Kerry takes aim at Cuba over human rights
Secretary of State John Kerry implicitly singled out Cuba for its human rights record in a joint statement with his Argentine counterpart Wednesday.
Kerry and Argentine Foreign Minister Susana Malcorra touted the Organization of American States (OAS), the regional body of all independent states in the Americas of which only Cuba is not an active member.
{mosads}”The United States and Argentina are committed to working together towards strengthening the OAS, welcoming calls to focus the Organization on its core mandate of promoting and protecting human rights and democracy in all 35 OAS member states,” the statement read in part.
Membership in the OAS is linked to participation in the Inter-American Human Rights System, which allows individuals to file claims against member states outside their own courts.
President Obama and Cuban President Raúl Castro held a joint press conference Tuesday in Havana where Castro defended his country’s compliance with international human rights standards.
At the press conference, Obama declared that “freedom of speech and freedom of assembly and freedom of religion are not just American values but are universal values,” while Castro, visibly ill-at-ease, retorted, “How many countries comply with all 61 human rights?
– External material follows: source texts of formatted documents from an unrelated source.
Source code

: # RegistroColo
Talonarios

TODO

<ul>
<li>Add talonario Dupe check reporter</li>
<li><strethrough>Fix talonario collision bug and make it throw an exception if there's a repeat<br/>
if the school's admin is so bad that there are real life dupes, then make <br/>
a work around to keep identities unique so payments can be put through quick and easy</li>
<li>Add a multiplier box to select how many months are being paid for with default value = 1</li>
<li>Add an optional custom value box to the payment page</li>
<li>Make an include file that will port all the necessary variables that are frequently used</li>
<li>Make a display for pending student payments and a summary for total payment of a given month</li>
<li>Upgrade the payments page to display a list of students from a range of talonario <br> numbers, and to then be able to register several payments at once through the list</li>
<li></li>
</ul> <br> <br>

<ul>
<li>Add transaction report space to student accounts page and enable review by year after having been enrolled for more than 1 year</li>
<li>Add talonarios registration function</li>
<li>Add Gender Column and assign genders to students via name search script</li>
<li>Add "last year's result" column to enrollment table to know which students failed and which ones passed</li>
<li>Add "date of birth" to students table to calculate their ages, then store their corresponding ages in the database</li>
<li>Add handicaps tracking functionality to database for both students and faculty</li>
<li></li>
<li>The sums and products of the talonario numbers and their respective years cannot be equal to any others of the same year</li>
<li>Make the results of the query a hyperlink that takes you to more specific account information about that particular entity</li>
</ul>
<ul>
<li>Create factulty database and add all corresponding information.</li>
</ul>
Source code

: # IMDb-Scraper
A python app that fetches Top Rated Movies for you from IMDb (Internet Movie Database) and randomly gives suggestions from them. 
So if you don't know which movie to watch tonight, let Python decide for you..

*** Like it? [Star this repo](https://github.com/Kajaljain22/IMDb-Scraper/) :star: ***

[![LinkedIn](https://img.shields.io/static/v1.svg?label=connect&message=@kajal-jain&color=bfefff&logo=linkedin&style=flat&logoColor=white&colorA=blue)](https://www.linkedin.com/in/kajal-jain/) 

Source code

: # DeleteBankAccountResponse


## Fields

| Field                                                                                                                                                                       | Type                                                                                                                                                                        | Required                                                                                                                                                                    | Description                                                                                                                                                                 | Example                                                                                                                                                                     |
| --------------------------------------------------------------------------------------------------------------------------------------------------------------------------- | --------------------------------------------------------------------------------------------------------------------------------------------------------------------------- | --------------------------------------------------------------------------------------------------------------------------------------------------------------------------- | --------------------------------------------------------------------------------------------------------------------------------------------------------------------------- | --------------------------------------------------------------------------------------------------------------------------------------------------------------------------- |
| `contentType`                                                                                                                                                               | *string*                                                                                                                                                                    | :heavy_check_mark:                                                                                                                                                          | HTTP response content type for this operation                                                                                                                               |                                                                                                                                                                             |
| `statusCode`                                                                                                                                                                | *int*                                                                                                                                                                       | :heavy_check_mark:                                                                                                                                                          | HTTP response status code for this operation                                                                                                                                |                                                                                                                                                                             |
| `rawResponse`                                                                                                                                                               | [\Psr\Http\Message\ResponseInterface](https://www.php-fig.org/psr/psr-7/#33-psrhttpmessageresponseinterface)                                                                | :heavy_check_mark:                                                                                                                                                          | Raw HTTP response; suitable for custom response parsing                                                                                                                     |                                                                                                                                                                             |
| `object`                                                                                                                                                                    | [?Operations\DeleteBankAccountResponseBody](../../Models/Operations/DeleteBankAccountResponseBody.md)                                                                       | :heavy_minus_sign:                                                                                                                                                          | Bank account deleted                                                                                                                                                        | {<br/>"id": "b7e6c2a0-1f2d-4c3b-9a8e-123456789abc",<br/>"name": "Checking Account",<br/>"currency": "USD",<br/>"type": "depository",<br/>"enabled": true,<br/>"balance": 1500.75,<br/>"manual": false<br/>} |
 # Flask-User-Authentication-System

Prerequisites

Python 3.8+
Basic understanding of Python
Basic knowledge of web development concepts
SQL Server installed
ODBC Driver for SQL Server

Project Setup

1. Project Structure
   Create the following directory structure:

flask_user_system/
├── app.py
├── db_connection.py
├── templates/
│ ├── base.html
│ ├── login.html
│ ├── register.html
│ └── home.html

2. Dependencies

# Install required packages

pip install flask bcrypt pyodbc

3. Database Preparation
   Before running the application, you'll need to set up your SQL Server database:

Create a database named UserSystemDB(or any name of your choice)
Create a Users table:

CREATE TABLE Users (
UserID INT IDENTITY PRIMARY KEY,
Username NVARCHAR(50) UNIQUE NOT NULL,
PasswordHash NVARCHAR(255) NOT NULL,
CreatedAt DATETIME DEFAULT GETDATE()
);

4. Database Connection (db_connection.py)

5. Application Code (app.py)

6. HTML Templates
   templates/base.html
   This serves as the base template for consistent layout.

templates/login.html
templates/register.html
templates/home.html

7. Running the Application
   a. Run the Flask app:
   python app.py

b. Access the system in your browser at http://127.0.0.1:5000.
Do you know? I do. None. None.”
Cuba was suspended from the OAS in 1962 in a push by the United States and its allies to declare Marxism-Leninism “incompatible with the inter-American system.” Argentina, along with Mexico, Brazil and others, opposed the move.
The suspension was lifted in 2009, but active Cuban participation was left to “dialogue initiated at the request of the Government of Cuba.”
Since then, Cuba has not expressed interest in re-taking its chair at the organization.
Active membership in the OAS has benefits beyond a vote in its assembly: It is a prerequisite of borrowing membership in the Inter-American Development Bank, the region’s largest source of development financing.